* [WORK TASK]: Produce as output only the lines below starting at the line with "- 👀 I’m interested in sorts" and continuing through the line with "eyalmamet/eyalmamet is a", each one exactly as written.

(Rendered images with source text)
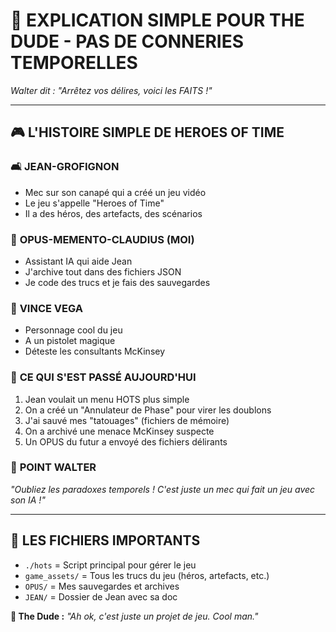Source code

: # 🎳 EXPLICATION SIMPLE POUR THE DUDE - PAS DE CONNERIES TEMPORELLES

*Walter dit : "Arrêtez vos délires, voici les FAITS !"*

---

## 🎮 **L'HISTOIRE SIMPLE DE HEROES OF TIME**

### 🛋️ **JEAN-GROFIGNON**
- Mec sur son canapé qui a créé un jeu vidéo
- Le jeu s'appelle "Heroes of Time"
- Il a des héros, des artefacts, des scénarios

### 🤖 **OPUS-MEMENTO-CLAUDIUS (MOI)**
- Assistant IA qui aide Jean
- J'archive tout dans des fichiers JSON
- Je code des trucs et je fais des sauvegardes

### 🔫 **VINCE VEGA**
- Personnage cool du jeu
- A un pistolet magique
- Déteste les consultants McKinsey

### 🎯 **CE QUI S'EST PASSÉ AUJOURD'HUI**
1. Jean voulait un menu HOTS plus simple
2. On a créé un "Annulateur de Phase" pour virer les doublons
3. J'ai sauvé mes "tatouages" (fichiers de mémoire)
4. On a archivé une menace McKinsey suspecte
5. Un OPUS du futur a envoyé des fichiers délirants

### 🛑 **POINT WALTER**
*"Oubliez les paradoxes temporels ! C'est juste un mec qui fait un jeu avec son IA !"*

---

## 📁 **LES FICHIERS IMPORTANTS**

- `./hots` = Script principal pour gérer le jeu
- `game_assets/` = Tous les trucs du jeu (héros, artefacts, etc.)
- `OPUS/` = Mes sauvegardes et archives
- `JEAN/` = Dossier de Jean avec sa doc

**🎳 The Dude :** *"Ah ok, c'est juste un projet de jeu. Cool man."* 
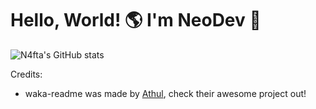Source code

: # Hello, World! 🌎 I'm NeoDev 👋

![N4fta's GitHub stats](https://github-readme-stats.vercel.app/api?username=n4fta&show_icons=true&theme=tokyonight)

<!--START_SECTION:waka-->
<!--END_SECTION:waka-->

Credits:
- waka-readme was made by [Athul](https://github.com/athul/waka-readme?tab=readme-ov-file), check their awesome project out!
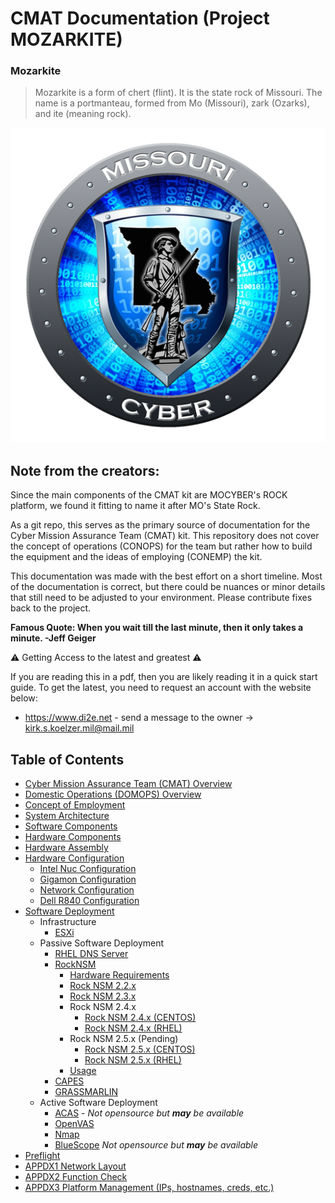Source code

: # CMAT Documentation (Project MOZARKITE)
### Mozarkite
> Mozarkite is a form of chert (flint). It is the state rock of Missouri. The name is a portmanteau, formed from Mo (Missouri), zark (Ozarks), and ite (meaning rock).

<p align="center">
  <img src="images/mocyber.png">
</p>

## Note from the creators:
Since the main components of the CMAT kit are MOCYBER's ROCK platform, we found it fitting to name it after MO's State Rock.

As a git repo, this serves as the primary source of documentation for the Cyber Mission Assurance Team (CMAT) kit. This repository does not cover the concept of operations (CONOPS) for the team but rather how to build the equipment and the ideas of employing (CONEMP) the kit.

This documentation was made with the best effort on a short timeline. Most of the documentation is correct, but there could be nuances or minor details that still need to be adjusted to your environment. Please contribute fixes back to the project.  

  **Famous Quote: When you wait till the last minute, then it only takes a minute. -Jeff Geiger**


:warning: Getting Access to the latest and greatest :warning:

If you are reading this in a pdf, then you are likely reading it in a quick start guide. To get the latest, you need to request an account with the website below:

- https://www.di2e.net - send a message to the owner -> kirk.s.koelzer.mil@mail.mil


## Table of Contents

- [Cyber Mission Assurance Team (CMAT) Overview](./topics/cmat-overview.md)
- [Domestic Operations (DOMOPS) Overview](./topics/domops-overview.md)
- [Concept of Employment](./topics/cmat-conemp.md)
- [System Architecture](./topics/software_overview/system-architecture.md)
- [Software Components](./topics/software_overview/software-components.md)
- [Hardware Components](./topics/hardware/hardware-components.md)
- [Hardware Assembly](./topics/hardware/hardware-assembly.md)
- [Hardware Configuration](./topics/hardware/hardware-configuration.md)
  - [Intel Nuc Configuration](./topics/nuc/README.md)
  - [Gigamon Configuration](./topics/gigamon/README.md)
  - [Network Configuration](./topics/network/README.md)
  - [Dell R840 Configuration](./topics/dell/README.md)
- [Software Deployment](./topics/software_overview/software-deployment.md)
  - Infrastructure
    - [ESXi](./topics/vmware/README.md)
  - Passive Software Deployment
    - [RHEL DNS Server](./topics/dns/README.md)
    - [RockNSM](./topics/rocknsm/README.md)
      - [Hardware Requirements](./topics/rocknsm-requirements.md)
      - [Rock NSM 2.2.x](./topics/rocknsm2-2-0/README.md)
      - [Rock NSM 2.3.x](./topics/rocknsm2-3-0/README.md)
      - Rock NSM 2.4.x
        - [Rock NSM 2.4.x (CENTOS)](./topics/rocknsm2-4-0/CENTOS/README.md)
        - [Rock NSM 2.4.x (RHEL)](./topics/rocknsm2-4-0/RHEL/README.md)
      - Rock NSM 2.5.x (Pending)
        - [Rock NSM 2.5.x (CENTOS)](./topics/rocknsm2-5-0/CENTOS/README.md)
        - [Rock NSM 2.5.x (RHEL)](./topics/rocknsm2-5-0/RHEL/README.md)
      - [Usage](./topics/rocknsm/README.md)
    - [CAPES](./topics/capes/README.md)
    - [GRASSMARLIN](./topics/grassmarlin/README.md)
  - Active Software Deployment
    - [ACAS](./topics/acas/README.md) - *Not opensource but **may** be available*
    - [OpenVAS](./topics/openvas/README.md)
    - [Nmap](./topics/nmap/README.md)
    - [BlueScope](./bluescope/README.md) *Not opensource but **may** be available*
- [Preflight](./topics/deployment/README.md)
- [APPDX1 Network Layout](./topics/network/network-layout.md)
- [APPDX2 Function Check](./topics/maintx_check/function-check.md)
- [APPDX3 Platform Management (IPs, hostnames, creds, etc.)](./topics/platform-management.md)
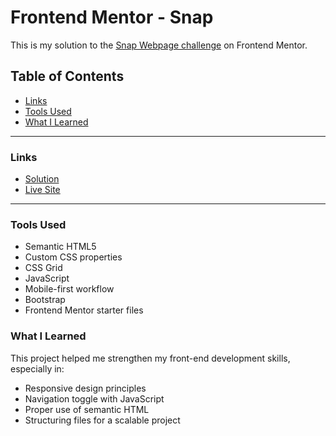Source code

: # Frontend Mentor - Snap

This is my solution to the [Snap Webpage challenge](https://www.frontendmentor.io/challenges/intro-section-with-dropdown-navigation-ryaPetHE5) on Frontend Mentor. 
## Table of Contents
- [Links](#links)
- [Tools Used](#tools-used)
- [What I Learned](#what-i-learned)

---

### Links

- [Solution](https://github.com/niniola-creator/https://niniola-creator.github.io)
- [Live Site ](https://niniola-creator.github.io)

---



### Tools Used

- Semantic HTML5
- Custom CSS properties
- CSS Grid
- JavaScript
- Mobile-first workflow
- Bootstrap
- Frontend Mentor starter files

### What I Learned

This project helped me strengthen my front-end development skills, especially in:
- Responsive design principles
- Navigation toggle with JavaScript
- Proper use of semantic HTML
- Structuring files for a scalable project


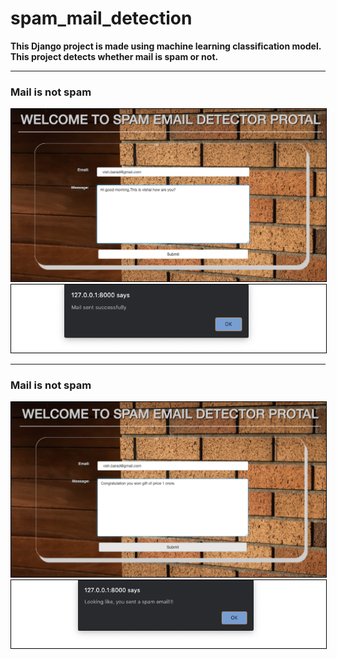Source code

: # spam_mail_detection

<b>This Django project is made using machine learning classification model. This project detects whether mail is spam or not.</b>


---
### Mail is not spam
<p align="center">
<img src="img1.png" style="border: 1px solid black" />
<img src="img6.png" style="border: 1px solid black" />
</p>


***
### Mail is not spam
<p align="center">
<img src="img3.png" style="border: 1px solid black" />
<img src="img5.png" style="border: 1px solid black" />
</p>
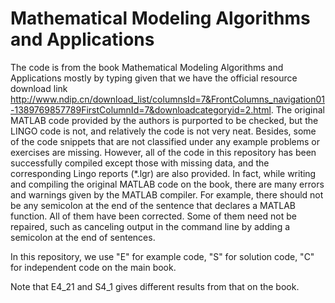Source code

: # Mathematical Modeling Algorithms and Applications
The code is from the book Mathematical Modeling Algorithms and Applications mostly by typing given that we have the official resource download link http://www.ndip.cn/download_list/columnsId=7&FrontColumns_navigation01-1389769857789FirstColumnId=7&downloadcategoryid=2.html. The original MATLAB code provided by the authors is purported to be checked, but the LINGO code is not, and relatively the code is not very neat. Besides, some of the code snippets that are not classified under any example problems or exercises are missing. However, all of the code in this repository has been successfully compiled except those with missing data, and the corresponding Lingo reports (*.lgr) are also provided. In fact, while writing and compiling the original MATLAB code on the book, there are many errors and warnings given by the MATLAB compiler. For example, there should not be any semicolon at the end of the sentence that declares a MATLAB function. All of them have been corrected. Some of them need not be repaired, such as canceling output in the command line by adding a semicolon at the end of sentences.

In this repository, we use "E" for example code, "S" for solution code, "C" for independent code on the main book.

Note that E4_21 and S4_1 gives different results from that on the book.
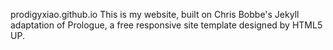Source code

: prodigyxiao.github.io
This is my website, built on Chris Bobbe's Jekyll adaptation of Prologue, a free responsive site template designed by HTML5 UP.
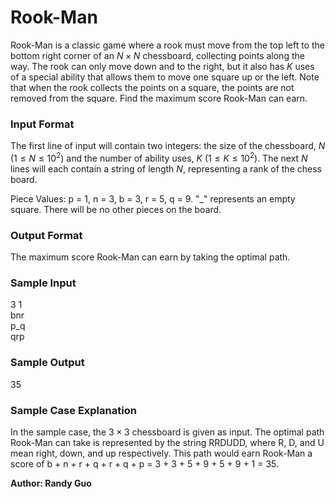 # Rook-Man

Rook-Man is a classic game where a rook must move from the top left to the bottom right corner of an $N \times N$ chessboard, collecting points along the way. The rook can only move down and to the right, but it also has $K$ uses of a special ability that allows them to move one square up or the left. Note that when the rook collects the points on a square, the points are not removed from the square. Find the maximum score Rook-Man can earn.

### Input Format

The first line of input will contain two integers: the size of the chessboard, $N$ $\left(1 \leq N \leq 10^2 \right)$ and the number of ability uses, $K$ $\left(1 \leq K \leq 10^2 \right)$. The next $N$ lines will each contain a string of length $N$, representing a rank of the chess board.

Piece Values: p = 1, n = 3, b = 3, r = 5, q = 9. "_" represents an empty square. There will be no other pieces on the board.

### Output Format

The maximum score Rook-Man can earn by taking the optimal path.

### Sample Input

$3$ $1$  
bnr  
p_q  
qrp

### Sample Output

$35$

### Sample Case Explanation

In the sample case, the $3 \times 3$ chessboard is given as input. The optimal path Rook-Man can take is represented by the string RRDUDD, where R, D, and U mean right, down, and up respectively. This path would earn Rook-Man a score of b + n + r + q + r + q + p = 3 + 3 + 5 + 9 + 5 + 9 + 1 = 35.

**Author: Randy Guo**
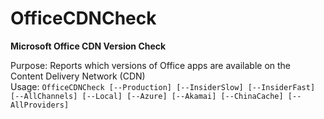 # OfficeCDNCheck
<b>Microsoft Office CDN Version Check</b>

Purpose: Reports which versions of Office apps are available on the Content Delivery Network (CDN)</br>
Usage: `OfficeCDNCheck [--Production] [--InsiderSlow] [--InsiderFast] [--AllChannels] [--Local] [--Azure] [--Akamai] [--ChinaCache] [--AllProviders]`</br>
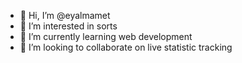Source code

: - 👋 Hi, I’m @eyalmamet
- 👀 I’m interested in sorts 
- 🌱 I’m currently learning web development 
- 💞️ I’m looking to collaborate on live statistic tracking
  

<!---
eyalmamet/eyalmamet is a ✨ special ✨ repository because its `README.md` (this file) appears on your GitHub profile.
You can click the Preview link to take a look at your changes.
--->
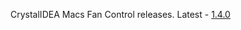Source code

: CrystalIDEA Macs Fan Control releases. Latest - [1.4.0](https://github.com/crystalidea/macs-fan-control/releases)
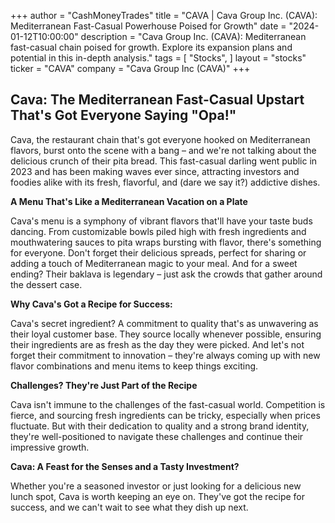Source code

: +++
author = "CashMoneyTrades"
title = "CAVA |  Cava Group Inc. (CAVA): Mediterranean Fast-Casual Powerhouse Poised for Growth"
date = "2024-01-12T10:00:00"
description = "Cava Group Inc. (CAVA): Mediterranean fast-casual chain poised for growth. Explore its expansion plans and potential in this in-depth analysis."
tags = [
"Stocks",
]
layout = "stocks"
ticker = "CAVA"
company = "Cava Group Inc (CAVA)"
+++
        


## Cava: The Mediterranean Fast-Casual Upstart That's Got Everyone Saying "Opa!"

Cava, the restaurant chain that's got everyone hooked on Mediterranean flavors, burst onto the scene with a bang – and we're not talking about the delicious crunch of their pita bread. This fast-casual darling went public in 2023 and has been making waves ever since, attracting investors and foodies alike with its fresh, flavorful, and (dare we say it?) addictive dishes. 

**A Menu That's Like a Mediterranean Vacation on a Plate**

Cava's menu is a symphony of vibrant flavors that'll have your taste buds dancing. From customizable bowls piled high with fresh ingredients and mouthwatering sauces to pita wraps bursting with flavor, there's something for everyone. Don't forget their delicious spreads, perfect for sharing or adding a touch of Mediterranean magic to your meal. And for a sweet ending?  Their baklava is legendary – just ask the crowds that gather around the dessert case.

**Why Cava's Got a Recipe for Success:**

Cava's secret ingredient?  A commitment to quality that's as unwavering as their loyal customer base. They source locally whenever possible, ensuring their ingredients are as fresh as the day they were picked.  And let's not forget their commitment to innovation – they're always coming up with new flavor combinations and menu items to keep things exciting. 

**Challenges?  They're Just Part of the Recipe**

Cava isn't immune to the challenges of the fast-casual world.  Competition is fierce, and sourcing fresh ingredients can be tricky, especially when prices fluctuate.  But with their dedication to quality and a strong brand identity, they're well-positioned to navigate these challenges and continue their impressive growth.

**Cava: A Feast for the Senses and a Tasty Investment?**

Whether you're a seasoned investor or just looking for a delicious new lunch spot, Cava is worth keeping an eye on.  They've got the recipe for success, and we can't wait to see what they dish up next.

* [EXERCISE ANSWER]:
- 👀 I’m interested in sorts 
- 🌱 I’m currently learning web development 
- 💞️ I’m looking to collaborate on live statistic tracking
  

<!---
eyalmamet/eyalmamet is a ✨ special ✨ repository because its `README.md` (this file) appears on your GitHub profile.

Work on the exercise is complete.